Solved python conv-neural-network pytorch

I am implementing an image classifier using the Oxford Pet dataset with the pre-trained Resnet18 CNN. The dataset consists of 37 categories with ~200 images in each of them.

Rather than using the final fc layer of the CNN as output to make predictions I want to use the CNN as a feature extractor to classify the pets.

For each image i'd like to grab features from the last hidden layer (which should be before the 1000-dimensional output layer). My model is using Relu activation so I should grab the output just after the ReLU (so all values will be non-negative)

Here is code (following the transfer learning tutorial on Pytorch):

loading data

normalize = transforms.Normalize(mean=[0.485, 0.456, 0.406],
                                std=[0.229, 0.224, 0.225])


image_datasets = {"train": datasets.ImageFolder('images_new/train', transforms.Compose([
        transforms.RandomResizedCrop(224),
        transforms.RandomHorizontalFlip(),
        transforms.ToTensor(),
        normalize
    ])), "test": datasets.ImageFolder('images_new/test', transforms.Compose([
        transforms.Resize(256),
        transforms.CenterCrop(224),
        transforms.ToTensor(),
        normalize
    ]))
               }

dataloaders = {x: torch.utils.data.DataLoader(image_datasets[x], batch_size=4,
                                             shuffle=True, num_workers=4, pin_memory=True)
              for x in ['train', 'test']}

dataset_sizes = {x: len(image_datasets[x]) for x in ['train', 'test']}

train_class_names = image_datasets['train'].classes

device = torch.device("cuda:0" if torch.cuda.is_available() else "cpu")

train function

def train_model(model, criterion, optimizer, scheduler, num_epochs=25):
    since = time.time()

    best_model_wts = copy.deepcopy(model.state_dict())
    best_acc = 0.0

    for epoch in range(num_epochs):
        print('Epoch {}/{}'.format(epoch, num_epochs - 1))
        print('-' * 10)

        # Each epoch has a training and validation phase
        for phase in ['train', 'test']:
            if phase == 'train':
                scheduler.step()
                model.train()  # Set model to training mode
            else:
                model.eval()   # Set model to evaluate mode

            running_loss = 0.0
            running_corrects = 0

            # Iterate over data.
            for inputs, labels in dataloaders[phase]:
                inputs = inputs.to(device)
                labels = labels.to(device)
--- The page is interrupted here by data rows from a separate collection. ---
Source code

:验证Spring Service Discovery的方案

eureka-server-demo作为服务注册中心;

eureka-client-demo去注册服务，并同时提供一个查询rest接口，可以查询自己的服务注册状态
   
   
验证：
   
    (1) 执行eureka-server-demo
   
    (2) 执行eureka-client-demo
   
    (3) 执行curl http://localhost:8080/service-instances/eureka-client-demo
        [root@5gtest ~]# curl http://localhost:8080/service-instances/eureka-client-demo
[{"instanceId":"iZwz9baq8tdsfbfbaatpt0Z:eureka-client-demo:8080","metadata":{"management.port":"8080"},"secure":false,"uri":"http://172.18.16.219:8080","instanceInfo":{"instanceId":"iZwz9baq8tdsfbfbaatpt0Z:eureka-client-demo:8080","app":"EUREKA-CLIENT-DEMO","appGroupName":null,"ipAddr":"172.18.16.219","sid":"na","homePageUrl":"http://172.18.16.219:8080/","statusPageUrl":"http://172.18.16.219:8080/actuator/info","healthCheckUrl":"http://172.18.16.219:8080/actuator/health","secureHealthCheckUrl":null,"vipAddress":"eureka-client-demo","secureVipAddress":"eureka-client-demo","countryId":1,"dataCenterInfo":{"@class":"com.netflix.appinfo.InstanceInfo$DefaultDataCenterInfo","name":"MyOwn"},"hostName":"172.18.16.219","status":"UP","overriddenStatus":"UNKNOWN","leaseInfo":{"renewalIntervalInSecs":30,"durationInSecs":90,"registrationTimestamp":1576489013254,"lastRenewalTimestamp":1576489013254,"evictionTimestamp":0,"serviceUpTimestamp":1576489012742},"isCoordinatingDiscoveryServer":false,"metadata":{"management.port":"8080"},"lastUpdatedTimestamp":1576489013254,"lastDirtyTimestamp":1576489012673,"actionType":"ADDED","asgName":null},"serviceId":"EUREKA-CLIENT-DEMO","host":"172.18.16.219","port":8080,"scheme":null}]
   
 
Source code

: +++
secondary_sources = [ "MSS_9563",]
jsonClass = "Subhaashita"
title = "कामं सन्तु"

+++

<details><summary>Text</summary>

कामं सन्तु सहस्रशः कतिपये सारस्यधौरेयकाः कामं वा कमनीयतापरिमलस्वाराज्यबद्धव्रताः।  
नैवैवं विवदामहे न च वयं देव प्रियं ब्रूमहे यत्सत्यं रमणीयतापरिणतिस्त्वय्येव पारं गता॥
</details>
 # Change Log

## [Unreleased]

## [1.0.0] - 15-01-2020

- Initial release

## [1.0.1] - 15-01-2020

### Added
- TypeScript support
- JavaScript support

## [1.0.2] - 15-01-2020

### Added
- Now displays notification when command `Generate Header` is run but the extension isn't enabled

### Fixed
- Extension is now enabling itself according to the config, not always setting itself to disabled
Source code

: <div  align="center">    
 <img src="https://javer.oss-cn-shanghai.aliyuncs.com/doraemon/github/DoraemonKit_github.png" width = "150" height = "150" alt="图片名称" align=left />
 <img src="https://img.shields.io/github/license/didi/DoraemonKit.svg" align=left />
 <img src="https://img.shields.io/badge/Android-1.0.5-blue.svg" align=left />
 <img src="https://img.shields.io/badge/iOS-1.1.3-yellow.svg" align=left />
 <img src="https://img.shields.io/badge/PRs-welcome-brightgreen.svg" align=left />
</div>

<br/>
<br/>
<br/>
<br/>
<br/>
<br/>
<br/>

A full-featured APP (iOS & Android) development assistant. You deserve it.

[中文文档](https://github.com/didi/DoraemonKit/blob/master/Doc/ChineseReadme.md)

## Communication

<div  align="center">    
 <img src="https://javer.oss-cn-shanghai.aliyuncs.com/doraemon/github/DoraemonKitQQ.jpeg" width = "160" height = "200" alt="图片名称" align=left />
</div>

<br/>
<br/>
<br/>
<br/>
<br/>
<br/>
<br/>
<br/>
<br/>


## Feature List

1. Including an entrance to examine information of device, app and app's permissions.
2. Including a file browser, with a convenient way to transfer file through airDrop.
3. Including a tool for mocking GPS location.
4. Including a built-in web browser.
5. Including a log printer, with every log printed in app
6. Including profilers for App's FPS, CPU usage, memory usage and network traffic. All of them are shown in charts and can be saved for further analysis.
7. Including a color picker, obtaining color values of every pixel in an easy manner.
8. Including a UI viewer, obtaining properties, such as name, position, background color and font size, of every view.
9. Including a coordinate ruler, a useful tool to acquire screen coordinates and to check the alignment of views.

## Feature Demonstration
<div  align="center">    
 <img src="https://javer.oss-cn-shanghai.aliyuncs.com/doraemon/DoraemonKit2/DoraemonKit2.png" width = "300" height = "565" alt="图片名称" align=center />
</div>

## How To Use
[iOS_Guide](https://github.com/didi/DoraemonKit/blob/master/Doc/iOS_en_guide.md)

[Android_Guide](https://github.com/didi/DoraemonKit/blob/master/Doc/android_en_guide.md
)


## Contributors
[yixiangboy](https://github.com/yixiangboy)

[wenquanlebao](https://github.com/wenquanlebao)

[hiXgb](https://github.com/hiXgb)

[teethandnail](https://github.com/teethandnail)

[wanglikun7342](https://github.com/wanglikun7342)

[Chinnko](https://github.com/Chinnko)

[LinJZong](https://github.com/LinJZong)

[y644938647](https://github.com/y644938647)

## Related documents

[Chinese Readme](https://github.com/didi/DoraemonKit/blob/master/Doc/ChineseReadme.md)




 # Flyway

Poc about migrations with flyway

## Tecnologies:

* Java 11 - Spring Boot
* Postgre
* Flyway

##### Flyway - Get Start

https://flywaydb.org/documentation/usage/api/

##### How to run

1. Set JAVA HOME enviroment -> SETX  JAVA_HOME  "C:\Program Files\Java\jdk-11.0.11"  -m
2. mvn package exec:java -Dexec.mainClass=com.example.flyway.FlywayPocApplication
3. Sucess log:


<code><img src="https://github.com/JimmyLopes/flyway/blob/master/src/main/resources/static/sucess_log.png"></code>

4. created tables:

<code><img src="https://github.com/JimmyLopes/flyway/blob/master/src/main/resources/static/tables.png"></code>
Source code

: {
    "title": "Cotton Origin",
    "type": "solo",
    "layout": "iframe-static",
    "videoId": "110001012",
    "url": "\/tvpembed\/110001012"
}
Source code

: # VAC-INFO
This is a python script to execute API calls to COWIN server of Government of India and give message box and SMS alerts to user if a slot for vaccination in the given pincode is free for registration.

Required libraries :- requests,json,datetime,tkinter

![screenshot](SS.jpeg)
                # zero the parameter gradients
                optimizer.zero_grad()

                # forward
                # track history if only in train
                with torch.set_grad_enabled(phase == 'train'):
                    
                    outputs = model(inputs)
                    _, preds = torch.max(outputs, 1)
                    
                    
                    loss = criterion(outputs, labels)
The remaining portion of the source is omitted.